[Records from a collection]
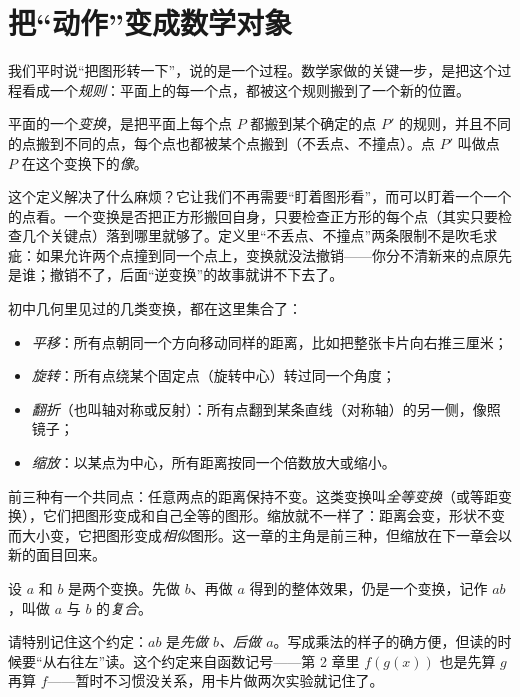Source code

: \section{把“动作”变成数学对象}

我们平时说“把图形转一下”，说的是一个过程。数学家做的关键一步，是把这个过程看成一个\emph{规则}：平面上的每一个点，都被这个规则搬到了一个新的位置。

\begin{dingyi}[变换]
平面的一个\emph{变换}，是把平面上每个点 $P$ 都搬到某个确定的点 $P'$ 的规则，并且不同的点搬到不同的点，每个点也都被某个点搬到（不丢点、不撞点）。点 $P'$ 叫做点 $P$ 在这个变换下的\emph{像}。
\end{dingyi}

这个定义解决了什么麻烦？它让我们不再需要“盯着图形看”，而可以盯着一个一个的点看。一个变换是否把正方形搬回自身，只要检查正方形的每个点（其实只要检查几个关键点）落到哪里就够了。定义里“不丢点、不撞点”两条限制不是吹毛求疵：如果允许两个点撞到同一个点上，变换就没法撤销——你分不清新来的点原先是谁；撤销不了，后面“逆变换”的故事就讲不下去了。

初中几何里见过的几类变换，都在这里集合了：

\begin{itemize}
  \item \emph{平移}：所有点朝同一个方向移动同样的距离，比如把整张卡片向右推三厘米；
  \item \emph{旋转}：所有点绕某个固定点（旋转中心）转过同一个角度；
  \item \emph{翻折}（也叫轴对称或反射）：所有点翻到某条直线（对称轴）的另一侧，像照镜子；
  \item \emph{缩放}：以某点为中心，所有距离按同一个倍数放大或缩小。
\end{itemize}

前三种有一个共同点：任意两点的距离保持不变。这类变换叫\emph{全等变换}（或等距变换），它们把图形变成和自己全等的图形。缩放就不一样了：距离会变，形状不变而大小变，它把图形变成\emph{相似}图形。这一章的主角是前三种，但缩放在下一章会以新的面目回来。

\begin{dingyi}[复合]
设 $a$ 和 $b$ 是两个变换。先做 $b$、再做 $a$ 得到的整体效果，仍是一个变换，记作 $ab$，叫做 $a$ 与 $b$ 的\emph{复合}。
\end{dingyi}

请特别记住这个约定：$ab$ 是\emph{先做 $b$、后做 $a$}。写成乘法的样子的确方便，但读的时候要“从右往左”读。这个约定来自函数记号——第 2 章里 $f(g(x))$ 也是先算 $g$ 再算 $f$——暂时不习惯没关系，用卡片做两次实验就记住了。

BRIEF —
Lines holding "dingyi": copy each one from the records above.

SOLUTION FOR THIS EXERCISE —
\begin{dingyi}[变换]
\end{dingyi}
\begin{dingyi}[复合]
\end{dingyi}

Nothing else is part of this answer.